Jumat, 20 November 2020

BELUM SELESAI


Aku ingin pergi keluar dari rumah. Keinginan tersebut sudah ada sejak aku berada di tingkat SMK. Bahkan, bisa dibilang dahulu aku ingin masuk SMK tersebut karena ingin sibuk, tidak mau lama-lama berada di rumah. Aku kesal ketika ibuku selalu complain dengan apa yang orang lain lakukan padanya. Dari yang paling sederhana, mengomentari pekerjaanku.

“Kamu nyuci piringnya enggak bersih, ini masih bau sabun.”

Atau di kesempatan lainnya

“Bapak itu pasti sengaja mengganti resletingnya, ini tas dibenerin kok malah jadi jelek.” saat ia menerima tas yang ia benarkan ke tempat reparasi tas.

Atau

“Ini nyuci motornya nggak bersih, saya nggak mau nyuci motor disana lagi.” setelah motormya dicuci di sebuah pencucian motor.

Ada banyak sekali keluhannya. Aku tidak tahan mendengarnya terus-menerus, bisa tidak untuk memaklumi orang? Bisa tidak untuk santai jika ada kesalahan? Kenapa selalu minta sesuatu yang sempurna, semua harus dengan standarnya? Entahlah. Mungkin, memang begitulah sifatnya. Namun, jika ibuku yang melakukan kesalahan, ia akan membela dirinya. Aku tidak tahu apa yang terjadi di masa mudanya, sehingga ia bisa memiliki karakter seperti itu.

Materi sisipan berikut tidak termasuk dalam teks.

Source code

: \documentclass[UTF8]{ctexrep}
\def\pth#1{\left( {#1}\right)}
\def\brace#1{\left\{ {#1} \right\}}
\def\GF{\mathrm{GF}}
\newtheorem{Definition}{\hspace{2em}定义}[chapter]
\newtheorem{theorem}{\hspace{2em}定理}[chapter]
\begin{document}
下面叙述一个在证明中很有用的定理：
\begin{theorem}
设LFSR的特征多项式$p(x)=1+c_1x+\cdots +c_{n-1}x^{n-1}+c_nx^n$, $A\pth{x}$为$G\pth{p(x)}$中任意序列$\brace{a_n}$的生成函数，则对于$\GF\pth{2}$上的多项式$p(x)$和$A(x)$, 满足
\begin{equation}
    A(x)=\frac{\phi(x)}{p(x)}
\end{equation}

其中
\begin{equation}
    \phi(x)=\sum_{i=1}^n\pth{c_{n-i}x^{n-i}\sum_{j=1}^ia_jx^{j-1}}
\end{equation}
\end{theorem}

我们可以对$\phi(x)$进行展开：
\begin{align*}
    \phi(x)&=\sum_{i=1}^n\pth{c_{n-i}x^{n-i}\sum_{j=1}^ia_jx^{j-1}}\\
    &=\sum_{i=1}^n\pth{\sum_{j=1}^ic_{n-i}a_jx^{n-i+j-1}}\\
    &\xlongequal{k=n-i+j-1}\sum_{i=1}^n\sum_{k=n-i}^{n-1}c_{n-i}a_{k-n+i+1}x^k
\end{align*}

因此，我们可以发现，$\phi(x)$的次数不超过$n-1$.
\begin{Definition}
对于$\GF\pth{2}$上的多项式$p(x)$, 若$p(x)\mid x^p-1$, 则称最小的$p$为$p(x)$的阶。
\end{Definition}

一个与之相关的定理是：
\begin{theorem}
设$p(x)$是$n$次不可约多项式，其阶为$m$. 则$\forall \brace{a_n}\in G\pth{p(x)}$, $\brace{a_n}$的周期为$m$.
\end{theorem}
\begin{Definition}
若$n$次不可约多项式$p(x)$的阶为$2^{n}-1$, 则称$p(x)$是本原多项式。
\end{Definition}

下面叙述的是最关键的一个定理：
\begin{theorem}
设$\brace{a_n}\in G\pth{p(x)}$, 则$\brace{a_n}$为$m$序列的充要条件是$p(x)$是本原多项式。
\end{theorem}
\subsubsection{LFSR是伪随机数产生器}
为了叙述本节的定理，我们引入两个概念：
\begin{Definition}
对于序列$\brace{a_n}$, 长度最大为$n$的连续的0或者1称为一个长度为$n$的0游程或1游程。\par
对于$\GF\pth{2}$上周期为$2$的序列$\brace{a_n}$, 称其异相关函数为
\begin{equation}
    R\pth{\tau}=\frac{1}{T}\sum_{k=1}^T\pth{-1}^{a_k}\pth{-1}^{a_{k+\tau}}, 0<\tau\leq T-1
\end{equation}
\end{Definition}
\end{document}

Sampai kemarin, saat ibuku pulang dari kampung halamannya, ia pun bercerita banyak hal kepadaku. Ya, ibuku memang senang berbicara dan bercerita, terutama kepadaku. Sambil aku masih saja asyik dengan kesibukanku, belajar bahasa Inggris. Ia pun menceritakan hal yang membuatku muak.

“Dik, pak Anto itu jahat, mencelakakan Ibu, dosa loh!” cerita Ibu

“Loh kok bisa, Bu?” aku menanggapinya

“Iya, di rumah ini ada setan yang mengganggu, seharusnya setannya dikeluarkan terlebih dahulu, baru dikontrakkan. Aneh dik, saya mau ngontrak dicepet-cepetin, biasanya orang ngontrakkin nggak pernah kayak gitu.” keluh Ibu.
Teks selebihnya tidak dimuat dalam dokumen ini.